The Burning House by Paul Lisicky
Reviewed by Joseph Peschel
Boston Globe
Paul Lisicky, a New Jersey native who teaches at New York University, is the author of the novel Lawnboy and the memoir Famous Builder. His new novella, The Burning House, set unsurprisingly in New Jersey, is an extraordinary fiction in that it sustains a believable poetic voice throughout. That's no small feat, since Lisicky must convince the reader that narrator Isidore Mirsky, an artistic, college-educated, unemployed jack-of-all-trades, has not only the soul but the voice of a poet. We hear that voice right away, as this quiet book of desire and self-discovery opens with a paragraph originally published as a prose poem that begins:
The rising seas, the sinking lawn: none of that bothered me tonight. Laura's health and mind shifting like water.

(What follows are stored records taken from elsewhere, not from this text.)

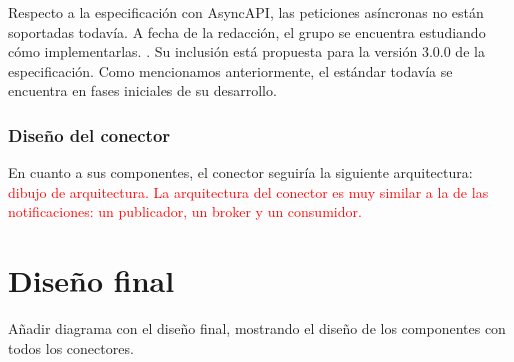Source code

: Respecto a la especificación con AsyncAPI, las peticiones asíncronas no están soportadas todavía. A fecha de la redacción, el grupo se encuentra estudiando cómo implementarlas. . Su inclusión está propuesta para la versión 3.0.0 de la especificación. Como mencionamos anteriormente, el estándar todavía se encuentra en fases iniciales de su desarrollo.

\subsubsection{Diseño del conector}

En cuanto a sus componentes, el conector seguiría la siguiente arquitectura: \textcolor{red}{dibujo de arquitectura. La arquitectura del conector es muy similar a la de las notificaciones: un publicador, un broker y un consumidor.}

\section{Diseño final}

Añadir diagrama con el diseño final, mostrando el diseño de los componentes con todos los conectores.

Isidore, 32, his wife, Laura, and her younger sister Joan live in a fine house in the fictional town of Lumina, on a Jersey bay. Laura and Joan's mother drowned and left the house to Laura. The three are close. Isidore has always loved Joan and often sees aspects of his wife in her. Yet, he knows things will never be the same after Laura invites Joan to live with them. All three burn with desire, grief, despair, and periodically, with the actual fever of sickness. All three have been beaten down in some way or another.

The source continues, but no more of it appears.